| Quote #1
My Brother had in 1720 or 21, begun to print a Newspaper. It was the second that appear'd in America, and was called The New England Courant. The only one before it, was The Boston News Letter. I remember his being dissuaded by some of his Friends from the Undertaking, as not likely to succeed, one Newspaper being in their Judgment enough for America. (1.24)
The friends' attitude here is kind of cute.
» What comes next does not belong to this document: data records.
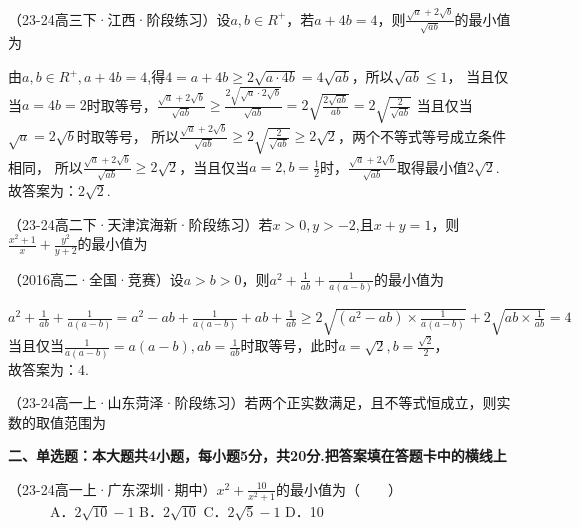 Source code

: \begin{hmwk}
    （23-24高三下·江西·阶段练习）设$a,b\in R^+$，若$a+4b=4$，则$\displaystyle \frac{\sqrt{a}+2\sqrt{b}}{\sqrt{ab}}$的最小值为
    \begin{jiexi}
        由$a,b\in R^+,a+4b=4$,得$4=a+4b\ge2\sqrt{a \cdot 4b}=4\sqrt{ab}$，所以$\sqrt{ab}\le 1$，
当且仅当$a=4b=2$时取等号，$\displaystyle \frac{\sqrt{a}+2\sqrt{b}}{\sqrt{ab}}\ge \frac{2\sqrt{\sqrt{a}\cdot 2\sqrt{b}}}{\sqrt{ab}}=
2\sqrt{\frac{2\sqrt{ab}}{ab}}=2\sqrt{\frac{2}{\sqrt{ab}}}$
当且仅当$\sqrt{a}=2\sqrt{b}$时取等号，
所以$\displaystyle \frac{\sqrt{a}+2\sqrt{b}}{\sqrt{ab}}\ge2\sqrt{\frac{2}{\sqrt{ab}}}\ge2\sqrt{2}$，两个不等式等号成立条件相同，
所以$\displaystyle \frac{\sqrt{a}+2\sqrt{b}}{\sqrt{ab}}\ge2\sqrt{2}$，当且仅当$\displaystyle a=2,b=\frac{1}{2}$时，$\displaystyle \frac{\sqrt{a}+2\sqrt{b}}{\sqrt{ab}}$取得最小值$2\sqrt{2}$.\\
故答案为：$2\sqrt{2}$.
    \end{jiexi}
\end{hmwk}

\begin{hmwk}
    （23-24高二下·天津滨海新·阶段练习）若$x>0,y>-2$,且$x+y=1$，则$\frac{x^2+1}{x}+\frac{y^2}{y+2}$的最小值为
\end{hmwk}

\begin{hmwk}
    （2016高二·全国·竞赛）设$a>b>0$，则$\displaystyle a^2+\frac{1}{ab}+\frac{1}{a(a-b)}$的最小值为
    \begin{jiexi}
        $\displaystyle a^2+\frac{1}{ab}+\frac{1}{a(a-b)}=a^2-ab+\frac{1}{a(a-b)}+ab+\frac{1}{ab}\ge 2\sqrt{(a^2-ab)\times \frac{1}{a(a-b)}}+2\sqrt{ab\times\frac{1}{ab}}=4$\\
        当且仅当$\frac{1}{a(a-b)}=a(a-b),ab=\frac{1}{ab}$时取等号，此时$\displaystyle a=\sqrt{2},b=\frac{\sqrt{2}}{2}$，\\
故答案为：4.
    \end{jiexi}
\end{hmwk}

\begin{hmwk}
    （23-24高一上·山东菏泽·阶段练习）若两个正实数满足，且不等式恒成立，则实数的取值范围为
\end{hmwk}
\textbf{二、单选题：本大题共4小题，每小题5分，共20分.把答案填在答题卡中的横线上}
\begin{hmwk}
    （23-24高一上·广东深圳·期中）$\displaystyle x^2+\frac{10}{x^2+1}$的最小值为（    ）\\
          A．$2\sqrt{10}-1$ \quad\quad	B．$2\sqrt{10}$ \quad\quad	C．$2\sqrt{5}-1$ \quad\quad	D．10
\end{hmwk}

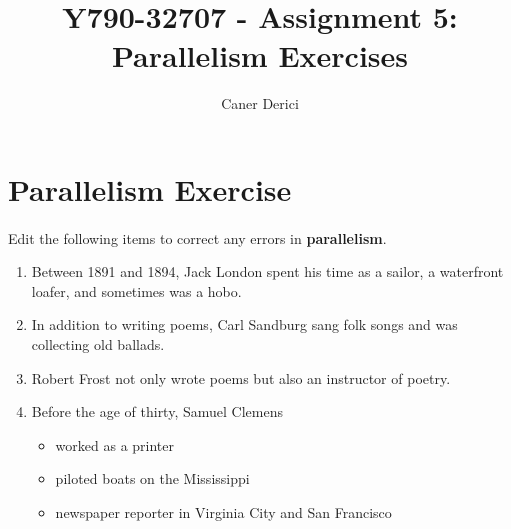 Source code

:\documentclass{article}
\title{Y790-32707 - Assignment 5: Parallelism Exercises}
\author{}
\date{Caner Derici}
\begin{document}

\maketitle%

\section{Parallelism Exercise}

\paragraph{} Edit the following items to correct any errors in \textbf{parallelism}.

\begin{enumerate}
  \item Between 1891 and 1894, Jack London spent his time as a sailor,
    a waterfront loafer, and sometimes was a hobo.
    
  \item In addition to writing poems, Carl Sandburg sang folk songs
    and was collecting old ballads.

  \item Robert Frost not only wrote poems but also an instructor of
    poetry.

  \item Before the age of thirty, Samuel Clemens
    \begin{itemize}
    \item worked as a printer
    \item piloted boats on the Mississippi
    \item newspaper reporter in Virginia City and San Francisco
    \end{itemize}

      

\end{enumerate}
\end{document}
Can you imagine one newspaper being "enough for America"? Even in its beginning stages, with thirteen colonies of people spread across a wide distance, one paper wouldn't come close to providing the kind of news coverage a burgeoning nation needs. (P.S. Franklin's not exactly right with his facts here; while this was one of the first group of American newspapers to be published, it wasn't quite the second.)
| Quote #2
[Meredith] had conceiv'd a great Regard for me, and was very unwilling that I should leave the House while he remain'd in it. He dissuaded me from returning to my native Country, which I began to think of. (1.86)
When Franklin says "Country" here, he doesn't mean America: he means Boston. His country is a city, so by "Country" he really means "home place." Obviously, Franklin's in what's not the United States of America yet, so it's impossible for him to consider himself American. It's funny to compare this sort of regionalism with how we categorize our country today; while we might think of ourselves as "from" a specific city or state, we consider "America" our country, and don't always align our country with our home.
| Quote #3
These Libraries have improv'd the general Conversation of the Americans, made the common Tradesmen and Farmers as intelligent as most Gentlemen from other Countries, and perhaps have contributed in some degree to the Stand so generally made throughout the Colonies in Defense of their Privileges. (1.110)
Here Franklin defines America by the quality of its libraries and education. He even goes so far as to posit that it's this quality of education that made the Revolutionary War possible. So, there you go: without the founding of these libraries, we'd all still be British citizens.